Basque Film Part of Online Smithsonian Film Festival April 1 – 30

Kyle Baker, filmmaker

A wonderful short 20-minute film “The Eighth Province” about Bakersfield’s Basque community and the sheep industry can currently be viewed for free online through the Smithsonian’s Mother Tongue Film Festival until the end of April. The film is the work of Kyle Baker, a young filmmaker from Agoura Hills, Calif.
Click here to go to the Smithsonian film festival, then scroll down to the list of “Short Films” to find “The Eighth Province.

“I knew I wanted to make a film about the Basque culture,” said Baker, who was first exposed to the culture when he went to work for the Smithsonian record label Folkways in Washington DC as a sound engineer.

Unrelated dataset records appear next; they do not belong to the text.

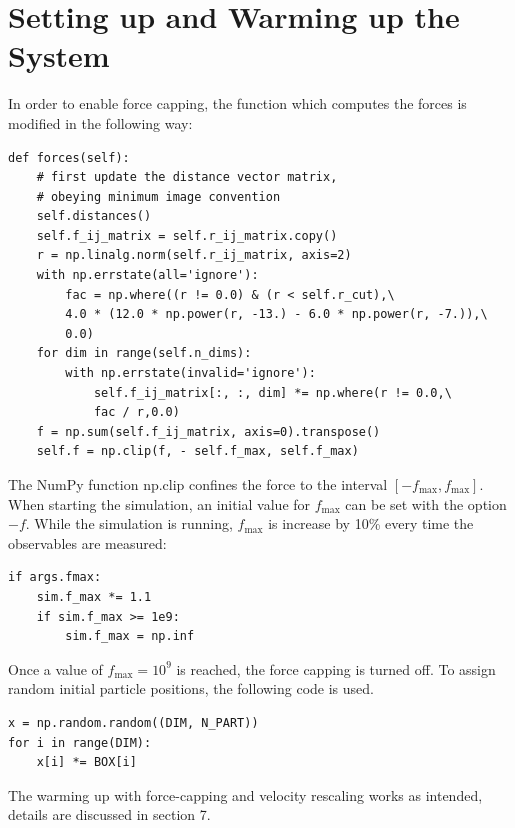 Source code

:\documentclass[a4paper,10pt,bibtotoc]{scrartcl}
\begin{document}
\section{Setting up and Warming up the System}
In order to enable force capping, the function which computes the forces is modified in the following way:
\begin{lstlisting}
def forces(self):
    # first update the distance vector matrix,
    # obeying minimum image convention
    self.distances()
    self.f_ij_matrix = self.r_ij_matrix.copy()
    r = np.linalg.norm(self.r_ij_matrix, axis=2)
    with np.errstate(all='ignore'):
        fac = np.where((r != 0.0) & (r < self.r_cut),\
        4.0 * (12.0 * np.power(r, -13.) - 6.0 * np.power(r, -7.)),\
        0.0)
    for dim in range(self.n_dims):
        with np.errstate(invalid='ignore'):
            self.f_ij_matrix[:, :, dim] *= np.where(r != 0.0,\
            fac / r,0.0)
    f = np.sum(self.f_ij_matrix, axis=0).transpose()
    self.f = np.clip(f, - self.f_max, self.f_max)
\end{lstlisting}
The NumPy function np.clip confines the force to the interval $[-f_\mathrm{max},f_\mathrm{max}]$.
When starting the simulation, an initial value for $f_\mathrm{max}$ can be set with the option $-f$. 
While the simulation is running, $f_\mathrm{max}$ is increase by 10\% every time the observables are measured:
\begin{lstlisting}
if args.fmax:
    sim.f_max *= 1.1
    if sim.f_max >= 1e9:
        sim.f_max = np.inf
\end{lstlisting}
Once a value of $f_\mathrm{max}=10^9$ is reached, the force capping is turned off.
To assign random initial particle positions, the following code is used.
\begin{lstlisting}
x = np.random.random((DIM, N_PART))
for i in range(DIM):
    x[i] *= BOX[i]
\end{lstlisting}
The warming up with force-capping and velocity rescaling works as intended, details are discussed in section 7.

\newpage
\end{document}

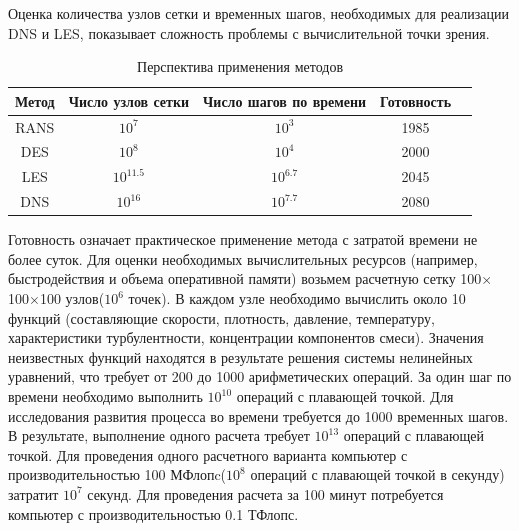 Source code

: 	Оценка количества узлов сетки и временных шагов, необходимых для реализации DNS и LES, показывает сложность проблемы с вычислительной точки зрения.
	
	\begin{table}[H]
		\begin{center}
			\begin{tabular}{|c|c|c|c|c|}
				\hline
				Метод & Число узлов сетки & Число шагов по времени & Готовность\\
				\hline
				RANS & $10^7$ & $10^3$ & 1985\\
				\hline
				DES & $10^8$ & $10^4$ & 2000\\
				\hline
				LES & $10^{11.5}$ & $10^{6.7}$ & 2045\\
				\hline
				DNS & $10^{16}$ & $10^{7.7}$ & 2080\\
				\hline
			\end{tabular}
		\end{center}
		\caption{Перспектива применения методов}
	\end{table}
	Готовность означает практическое применение метода с затратой времени не более суток.
	Для оценки необходимых вычислительных ресурсов (например, быстродействия и объема оперативной памяти) возьмем расчетную сетку 100$\times$100$\times$100 узлов($10^6$ точек). В каждом узле необходимо вычислить около 10 функций (составляющие скорости, плотность, давление, температуру, характеристики турбулентности, концентрации компонентов смеси). Значения неизвестных функций находятся в результате решения системы нелинейных уравнений, что требует от 200 до 1000 арифметических операций. За один шаг по времени необходимо выполнить $10^{10}$ операций с плавающей точкой. Для исследования развития процесса во времени требуется до 1000 временных шагов. В результате, выполнение одного расчета требует $10^{13}$ операций с плавающей точкой. Для проведения одного расчетного варианта компьютер с производительностью 100 МФлопc($10^8$ операций с плавающей точкой в секунду) затратит $10^7$ секунд. Для проведения расчета за 100 минут потребуется компьютер с производительностью 0.1 ТФлопс.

His interest in the Basques grew the more he learned, especially as he saw how involved they were in the history of California. “I was 20 before I learned Agoura Hills was named for a Basque sheepherder (Pierre Agoure who had a 16,000-acre sheep ranch in the area).”

Baker received his Master’s in Fine Arts in social documentation from UC Santa Cruz. He is currently living in Santa Cruz.

“The film was the product of a bunch of research I had been doing the past few years,” said Baker, noting that “The Eighth Province” was his master’s thesis project. It focuses on the Basque immigrants in Bakersfield, the richness of their cultural traditions, especially music, and the difficulties in maintaining the culture with the newer generation.

The film was also part of the San Francisco Independent Short Film Festival in Oct. 2020.